Gwyneth Paltrow’s goop Series Has Been Accused Of “Misinformation” By NHS Chief

Energy exorcisms and psychedelic drugs are just some of the unusual alternative therapies explored in Gwyneth Paltrow’s The goop Lab. Opinions have been split over the new Netflix series, but now the NHS England Chief has deemed The goop Lab “irresponsible,” believing it to pose a "considerable health risk" to the public.

The six-part program takes place at The goop Lab, the headquarter's for Paltrow's famous wellness brand, goop. In the show, Paltrow and her editorial team, with the help of doctors, researchers, and alternative health practitioners, try various treatments and explore topics including anxiety, sexual expression, and trauma.

While Netflix says the series is "designed to entertain, not provide medical advice,” per the BBC, NHS England Chief Simon Stevens has accused the show of "misinformation."

"[G]oop has just popped up with a new TV series, in which Gwyneth Paltrow and her team test vampire facials and back a body worker, who claims to cure both acute psychological trauma and side-effects by simply moving his hands two inches above a customer's body," Stevens said. "Her brand peddles psychic vampire repellent, says chemical sunscreen is a bad idea, and promotes colonic irrigation and DIY coffee enema machines, despite them carrying considerable risks to health."

It's not the first time goop have come under fire from medical professionals. Famously, in 2018, goop agreed to pay $145,000 (rouhgly £112,000) for making "unscientific claims" about the "vaginal eggs" it was selling, reports BBC News. The wellness brand had suggested the eggs, which are inserted vaginally, "could balance hormones and regulate menstrual cycles," BBC News writes.

Paltrow's brand has been considered controversial ever since it began as newsletter in 2008. Now a lifestyle company reportedly worth over $250 million, goop has promoted vagina candles, vampire repellent sprays, and other quirky products and treatments often considered as Hollywood trends reserved those with a large expendable income.

Stevens is concerned about goop's potentially harmful influence. "While the term 'fake news' makes most people think about politics, people's natural concern for their health, and particularly about that of their loved ones, makes this particularly fertile ground for quacks, charlatans and cranks," he said.

Despite the very public criticism, goop have defended the science behind program.

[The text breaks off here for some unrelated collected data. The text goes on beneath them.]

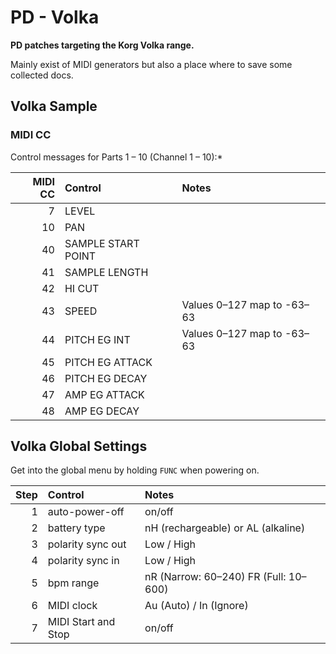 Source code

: # PD - Volka

**PD patches targeting the Korg Volka range.**

Mainly exist of MIDI generators but also a place where to save some collected docs.

## Volka Sample


### MIDI CC

Control messages for Parts 1 – 10 (Channel 1 – 10):*

| MIDI CC | Control                | Notes                      |
|--------:|:-----------------------|:---------------------------|
| 7       | LEVEL                  |                            |
| 10      | PAN                    |                            |
| 40      | SAMPLE START POINT     |                            |
| 41      | SAMPLE LENGTH          |                            |
| 42      | HI CUT                 |                            |
| 43      | SPEED                  | Values 0–127 map to -63–63 |
| 44      | PITCH EG INT           | Values 0–127 map to -63–63 |
| 45      | PITCH EG ATTACK        |                            |
| 46      | PITCH EG DECAY         |                            |
| 47      | AMP EG ATTACK          |                            |
| 48      | AMP EG DECAY           |                            |

## Volka Global Settings

Get into the global menu by holding `FUNC` when powering on.

| Step | Control                | Notes                                 |
|-----:|:-----------------------|:--------------------------------------|
| 1    | auto-power-off         | on/off                                |
| 2    | battery type           | nH (rechargeable) or AL (alkaline)    |
| 3    | polarity sync out      | Low / High                            |
| 4    | polarity sync in       | Low / High                            |
| 5    | bpm range              | nR (Narrow: 60–240) FR (Full: 10–600) |
| 6    | MIDI clock             | Au (Auto) / In (Ignore)               |
| 7    | MIDI Start and Stop    | on/off                                |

In a statement sent to Bustle via email, a goop representative stated that over half of the experts interviewed for the show were "doctors and research scientists from leading medical institutions."

The rep continued: "We clearly state that some of the procedures we explore on The goop Lab are emerging practices and the show is not meant to be a substitute for medical advice. A third party was retained to carefully vet each expert and fact check the statements made in the show. This process was handled by our Emmy-winning production company." The statement continues, "We advise that viewers should always consult their doctor when it comes to their personal health, or before starting any new treatments."